##### Records provided

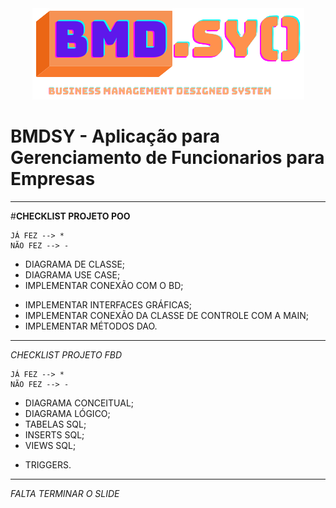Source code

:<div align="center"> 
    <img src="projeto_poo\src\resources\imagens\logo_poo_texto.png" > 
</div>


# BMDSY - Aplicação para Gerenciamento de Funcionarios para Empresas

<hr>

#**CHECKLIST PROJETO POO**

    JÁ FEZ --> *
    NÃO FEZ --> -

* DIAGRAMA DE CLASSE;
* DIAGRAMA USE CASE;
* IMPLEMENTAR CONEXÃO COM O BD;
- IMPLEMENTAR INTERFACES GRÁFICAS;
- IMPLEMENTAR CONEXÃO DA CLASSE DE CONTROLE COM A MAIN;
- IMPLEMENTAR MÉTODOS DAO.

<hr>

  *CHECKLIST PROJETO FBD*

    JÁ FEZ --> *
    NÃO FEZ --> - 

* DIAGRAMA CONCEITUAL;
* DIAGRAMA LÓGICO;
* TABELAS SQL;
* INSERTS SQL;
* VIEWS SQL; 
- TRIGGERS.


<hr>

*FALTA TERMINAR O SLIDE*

##########

Work required: Type the listing above out again exactly, and omit all pictures.

Exercise result:
Source code

:<div align="center"> 
    <img src="projeto_poo\src\resources\imagens\logo_poo_texto.png" > 
</div>


# BMDSY - Aplicação para Gerenciamento de Funcionarios para Empresas

<hr>

#**CHECKLIST PROJETO POO**

    JÁ FEZ --> *
    NÃO FEZ --> -

* DIAGRAMA DE CLASSE;
* DIAGRAMA USE CASE;
* IMPLEMENTAR CONEXÃO COM O BD;
- IMPLEMENTAR INTERFACES GRÁFICAS;
- IMPLEMENTAR CONEXÃO DA CLASSE DE CONTROLE COM A MAIN;
- IMPLEMENTAR MÉTODOS DAO.

<hr>

  *CHECKLIST PROJETO FBD*

    JÁ FEZ --> *
    NÃO FEZ --> - 

* DIAGRAMA CONCEITUAL;
* DIAGRAMA LÓGICO;
* TABELAS SQL;
* INSERTS SQL;
* VIEWS SQL; 
- TRIGGERS.


<hr>

*FALTA TERMINAR O SLIDE*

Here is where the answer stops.